Nitric-oxide synthase (flavodoxin)

nitric-oxide synthase (flavodoxin) (EC 1.14.14.47, nitric oxide synthetase, NO synthase) is an enzyme with systematic name L-arginine,reduced flavodoxin:oxygen oxidoreductase (nitric-oxide-forming). This enzyme catalyses the following chemical reaction

2 L-arginine + 3 reduced flavodoxin + 3 H⁺ + 4 O₂ ${\displaystyle \rightleftharpoons }$ 2 L-citrulline + 2 nitric oxide + 3 oxidized flavodoxin + 4 H₂O (overall reaction)

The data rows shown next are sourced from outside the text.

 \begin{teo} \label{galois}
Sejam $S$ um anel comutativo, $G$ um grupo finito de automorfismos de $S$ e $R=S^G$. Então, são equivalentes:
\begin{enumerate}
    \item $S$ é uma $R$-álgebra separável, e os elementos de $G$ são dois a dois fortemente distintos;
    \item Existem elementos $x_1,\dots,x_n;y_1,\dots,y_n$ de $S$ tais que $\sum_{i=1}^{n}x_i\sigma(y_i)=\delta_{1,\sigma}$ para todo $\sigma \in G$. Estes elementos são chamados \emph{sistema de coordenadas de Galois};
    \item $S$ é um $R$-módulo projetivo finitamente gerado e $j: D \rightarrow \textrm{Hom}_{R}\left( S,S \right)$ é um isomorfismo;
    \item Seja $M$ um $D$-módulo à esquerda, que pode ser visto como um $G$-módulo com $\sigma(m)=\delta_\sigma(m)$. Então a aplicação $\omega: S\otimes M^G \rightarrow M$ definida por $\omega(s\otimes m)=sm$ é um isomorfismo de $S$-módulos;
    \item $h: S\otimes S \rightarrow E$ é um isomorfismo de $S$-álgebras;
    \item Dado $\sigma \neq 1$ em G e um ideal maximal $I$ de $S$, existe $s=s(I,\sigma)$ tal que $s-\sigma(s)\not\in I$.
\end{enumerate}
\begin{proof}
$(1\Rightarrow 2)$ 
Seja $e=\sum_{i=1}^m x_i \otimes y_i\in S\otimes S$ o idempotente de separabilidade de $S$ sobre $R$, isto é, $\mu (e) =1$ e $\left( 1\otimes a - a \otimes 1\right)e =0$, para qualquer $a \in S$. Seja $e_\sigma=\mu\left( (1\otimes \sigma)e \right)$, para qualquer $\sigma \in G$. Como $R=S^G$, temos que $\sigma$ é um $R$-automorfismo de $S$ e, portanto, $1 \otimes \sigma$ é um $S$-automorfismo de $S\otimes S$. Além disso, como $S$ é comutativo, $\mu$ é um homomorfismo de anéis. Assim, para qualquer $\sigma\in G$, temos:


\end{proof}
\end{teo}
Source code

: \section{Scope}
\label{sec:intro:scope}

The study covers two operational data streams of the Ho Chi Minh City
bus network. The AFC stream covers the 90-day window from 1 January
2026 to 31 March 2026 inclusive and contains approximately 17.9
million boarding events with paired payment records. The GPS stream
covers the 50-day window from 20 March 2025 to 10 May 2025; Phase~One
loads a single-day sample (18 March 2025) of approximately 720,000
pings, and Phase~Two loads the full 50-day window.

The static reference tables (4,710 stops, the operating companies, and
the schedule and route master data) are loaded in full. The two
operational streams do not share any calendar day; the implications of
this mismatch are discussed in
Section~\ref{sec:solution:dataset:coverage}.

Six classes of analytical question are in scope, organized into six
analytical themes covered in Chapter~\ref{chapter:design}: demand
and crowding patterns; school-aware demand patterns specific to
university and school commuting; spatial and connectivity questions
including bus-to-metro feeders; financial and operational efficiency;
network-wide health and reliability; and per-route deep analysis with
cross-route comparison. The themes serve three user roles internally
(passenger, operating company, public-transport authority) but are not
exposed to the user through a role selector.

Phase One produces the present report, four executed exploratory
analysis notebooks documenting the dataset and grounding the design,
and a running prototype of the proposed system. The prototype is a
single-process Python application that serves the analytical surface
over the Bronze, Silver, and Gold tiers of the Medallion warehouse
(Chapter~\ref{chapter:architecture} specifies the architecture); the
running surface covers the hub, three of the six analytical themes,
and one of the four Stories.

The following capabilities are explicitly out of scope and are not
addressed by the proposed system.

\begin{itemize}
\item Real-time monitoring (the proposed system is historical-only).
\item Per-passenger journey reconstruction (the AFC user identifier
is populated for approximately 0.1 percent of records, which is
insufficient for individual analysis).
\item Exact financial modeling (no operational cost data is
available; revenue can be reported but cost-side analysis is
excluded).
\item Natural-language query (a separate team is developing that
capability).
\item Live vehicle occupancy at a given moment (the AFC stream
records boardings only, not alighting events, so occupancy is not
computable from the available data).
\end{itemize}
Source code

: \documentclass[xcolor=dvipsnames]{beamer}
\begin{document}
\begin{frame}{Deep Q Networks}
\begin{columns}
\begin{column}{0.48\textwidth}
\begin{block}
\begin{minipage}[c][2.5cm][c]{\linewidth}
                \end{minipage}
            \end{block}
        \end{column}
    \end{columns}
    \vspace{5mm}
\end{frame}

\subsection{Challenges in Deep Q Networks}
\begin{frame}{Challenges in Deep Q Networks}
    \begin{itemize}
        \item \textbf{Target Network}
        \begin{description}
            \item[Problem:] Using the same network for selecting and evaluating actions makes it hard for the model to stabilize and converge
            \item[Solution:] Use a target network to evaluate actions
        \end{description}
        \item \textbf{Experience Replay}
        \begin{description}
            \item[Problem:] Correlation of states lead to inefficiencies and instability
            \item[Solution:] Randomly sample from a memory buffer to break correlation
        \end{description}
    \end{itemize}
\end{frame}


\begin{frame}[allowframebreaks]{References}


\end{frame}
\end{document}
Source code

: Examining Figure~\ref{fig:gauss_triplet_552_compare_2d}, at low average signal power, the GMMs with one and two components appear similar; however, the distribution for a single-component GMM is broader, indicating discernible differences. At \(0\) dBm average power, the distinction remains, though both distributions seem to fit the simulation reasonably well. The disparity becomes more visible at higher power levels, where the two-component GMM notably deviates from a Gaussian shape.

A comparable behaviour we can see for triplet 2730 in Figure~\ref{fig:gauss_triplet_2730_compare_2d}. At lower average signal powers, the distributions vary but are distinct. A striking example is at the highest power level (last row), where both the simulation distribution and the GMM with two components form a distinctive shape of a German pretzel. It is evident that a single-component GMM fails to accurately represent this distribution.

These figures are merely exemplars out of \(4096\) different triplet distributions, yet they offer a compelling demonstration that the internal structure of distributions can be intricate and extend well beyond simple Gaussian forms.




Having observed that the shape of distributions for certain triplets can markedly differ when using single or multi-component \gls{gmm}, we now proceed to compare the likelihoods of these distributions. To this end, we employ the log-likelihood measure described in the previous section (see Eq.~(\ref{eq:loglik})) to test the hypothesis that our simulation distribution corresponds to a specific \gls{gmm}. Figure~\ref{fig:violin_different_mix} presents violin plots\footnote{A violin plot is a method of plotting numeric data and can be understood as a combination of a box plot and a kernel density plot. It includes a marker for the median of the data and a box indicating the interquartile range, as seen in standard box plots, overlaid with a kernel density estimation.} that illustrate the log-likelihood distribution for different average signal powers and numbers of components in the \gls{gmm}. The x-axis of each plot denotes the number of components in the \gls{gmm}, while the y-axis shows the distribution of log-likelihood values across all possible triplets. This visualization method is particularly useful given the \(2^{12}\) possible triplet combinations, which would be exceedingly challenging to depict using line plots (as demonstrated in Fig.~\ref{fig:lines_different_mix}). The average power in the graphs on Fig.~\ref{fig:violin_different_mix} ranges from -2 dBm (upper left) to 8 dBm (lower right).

(1a) 2 L-arginine + 2 reduced flavodoxin 2 H⁺ + 2 O₂ ${\displaystyle \rightleftharpoons }$ 2 N^ω-hydroxy-L-arginine + 2 oxidized flavodoxin + 2 H₂O

(1b) 2 N^ω-hydroxy-L-arginine + reduced flavodoxin + H⁺ + 2 O₂ ${\displaystyle \rightleftharpoons }$ 2 L-citrulline + 2 nitric oxide + oxidized flavodoxin + 2 H₂O

Binds heme (iron protoporphyrin IX) and tetrahydrobiopterin. The enzyme, found in bacteria and archaea, consist of only an oxygenase domain and functions together with bacterial ferredoxins or flavodoxins. The orthologous enzymes from plants and animals also contain a reductase domain and use only NADPH as the electron donor (cf. EC 1.14.13.39).

Note: the EC number 1.14.14.47 was formerly assigned to nitric-oxide synthase (NAD(P)H-dependent). It was merged with EC 1.14.13.165 nitric-oxide synthase (flavodoxin) in 2017.